__Problem statement__: When you output the entries, begin with the first line and end with the line containing "### store collection apis", keeping each line exactly as it is.

Stored dataset items:
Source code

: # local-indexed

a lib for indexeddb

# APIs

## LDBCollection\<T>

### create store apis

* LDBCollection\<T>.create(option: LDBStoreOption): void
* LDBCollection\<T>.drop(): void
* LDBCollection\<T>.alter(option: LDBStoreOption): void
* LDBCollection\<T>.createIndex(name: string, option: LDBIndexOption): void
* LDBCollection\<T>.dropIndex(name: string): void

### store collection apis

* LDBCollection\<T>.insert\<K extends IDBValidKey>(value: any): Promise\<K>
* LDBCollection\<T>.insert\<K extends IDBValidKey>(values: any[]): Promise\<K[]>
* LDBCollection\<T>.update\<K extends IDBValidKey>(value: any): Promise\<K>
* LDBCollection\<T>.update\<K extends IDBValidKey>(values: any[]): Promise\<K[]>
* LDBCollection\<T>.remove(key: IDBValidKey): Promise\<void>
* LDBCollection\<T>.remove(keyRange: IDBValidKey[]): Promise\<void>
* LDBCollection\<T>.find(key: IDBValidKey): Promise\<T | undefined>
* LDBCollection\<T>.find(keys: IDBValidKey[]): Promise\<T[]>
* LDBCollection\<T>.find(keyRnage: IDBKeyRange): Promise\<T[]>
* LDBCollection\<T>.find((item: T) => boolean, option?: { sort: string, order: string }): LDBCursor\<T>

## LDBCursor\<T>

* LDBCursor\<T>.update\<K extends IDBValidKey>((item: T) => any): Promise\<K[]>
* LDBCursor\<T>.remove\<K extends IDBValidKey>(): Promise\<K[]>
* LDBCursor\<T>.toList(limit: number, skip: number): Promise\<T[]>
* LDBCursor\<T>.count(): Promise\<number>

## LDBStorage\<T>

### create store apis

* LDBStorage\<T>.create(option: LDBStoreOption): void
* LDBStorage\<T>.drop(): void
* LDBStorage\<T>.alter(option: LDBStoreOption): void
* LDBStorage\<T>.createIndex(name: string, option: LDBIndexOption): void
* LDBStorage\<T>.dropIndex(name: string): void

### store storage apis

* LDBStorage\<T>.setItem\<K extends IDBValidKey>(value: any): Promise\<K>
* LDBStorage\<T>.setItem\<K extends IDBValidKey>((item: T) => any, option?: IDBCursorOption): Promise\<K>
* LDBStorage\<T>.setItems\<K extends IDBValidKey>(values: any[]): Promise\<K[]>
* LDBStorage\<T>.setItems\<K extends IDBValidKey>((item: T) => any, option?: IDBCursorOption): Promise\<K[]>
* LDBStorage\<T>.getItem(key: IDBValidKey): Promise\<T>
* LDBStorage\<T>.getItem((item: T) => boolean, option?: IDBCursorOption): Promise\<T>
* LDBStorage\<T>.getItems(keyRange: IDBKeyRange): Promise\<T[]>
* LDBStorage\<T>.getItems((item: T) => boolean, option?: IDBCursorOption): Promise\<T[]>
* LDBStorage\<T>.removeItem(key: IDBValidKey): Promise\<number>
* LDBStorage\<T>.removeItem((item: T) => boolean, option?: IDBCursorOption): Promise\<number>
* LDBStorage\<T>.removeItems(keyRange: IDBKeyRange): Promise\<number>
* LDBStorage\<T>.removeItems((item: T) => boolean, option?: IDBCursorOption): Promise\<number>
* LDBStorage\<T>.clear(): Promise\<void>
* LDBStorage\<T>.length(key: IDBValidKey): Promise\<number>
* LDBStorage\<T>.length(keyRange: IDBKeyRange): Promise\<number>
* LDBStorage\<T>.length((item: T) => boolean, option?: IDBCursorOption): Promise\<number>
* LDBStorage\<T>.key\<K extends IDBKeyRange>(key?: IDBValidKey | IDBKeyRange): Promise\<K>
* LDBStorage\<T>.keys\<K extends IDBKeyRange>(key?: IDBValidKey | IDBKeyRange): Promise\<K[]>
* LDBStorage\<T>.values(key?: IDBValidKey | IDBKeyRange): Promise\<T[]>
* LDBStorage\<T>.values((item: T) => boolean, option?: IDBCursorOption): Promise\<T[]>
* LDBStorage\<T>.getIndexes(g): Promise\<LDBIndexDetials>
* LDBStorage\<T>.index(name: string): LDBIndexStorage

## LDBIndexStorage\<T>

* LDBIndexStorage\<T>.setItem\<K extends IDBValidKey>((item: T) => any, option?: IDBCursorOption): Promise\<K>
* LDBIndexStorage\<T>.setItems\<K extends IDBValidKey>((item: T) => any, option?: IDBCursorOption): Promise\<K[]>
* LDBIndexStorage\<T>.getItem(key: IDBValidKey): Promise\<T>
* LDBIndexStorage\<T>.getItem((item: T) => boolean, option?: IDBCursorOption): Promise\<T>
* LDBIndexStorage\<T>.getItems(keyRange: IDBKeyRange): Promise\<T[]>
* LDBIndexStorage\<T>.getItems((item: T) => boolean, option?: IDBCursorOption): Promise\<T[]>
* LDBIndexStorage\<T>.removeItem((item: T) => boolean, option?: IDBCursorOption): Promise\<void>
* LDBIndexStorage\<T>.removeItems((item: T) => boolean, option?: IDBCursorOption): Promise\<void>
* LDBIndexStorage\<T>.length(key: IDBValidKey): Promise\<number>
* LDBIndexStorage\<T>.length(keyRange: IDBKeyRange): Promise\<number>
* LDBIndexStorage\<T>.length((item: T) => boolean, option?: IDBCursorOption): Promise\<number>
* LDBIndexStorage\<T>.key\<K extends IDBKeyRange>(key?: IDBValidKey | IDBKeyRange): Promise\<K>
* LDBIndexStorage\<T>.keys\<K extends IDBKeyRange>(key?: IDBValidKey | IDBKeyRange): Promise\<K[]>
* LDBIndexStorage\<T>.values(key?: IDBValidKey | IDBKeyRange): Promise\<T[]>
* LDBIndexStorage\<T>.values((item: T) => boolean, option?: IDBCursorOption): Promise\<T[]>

__Answer section__:
Source code

: # local-indexed

a lib for indexeddb

# APIs

## LDBCollection\<T>

### create store apis

* LDBCollection\<T>.create(option: LDBStoreOption): void
* LDBCollection\<T>.drop(): void
* LDBCollection\<T>.alter(option: LDBStoreOption): void
* LDBCollection\<T>.createIndex(name: string, option: LDBIndexOption): void
* LDBCollection\<T>.dropIndex(name: string): void

### store collection apis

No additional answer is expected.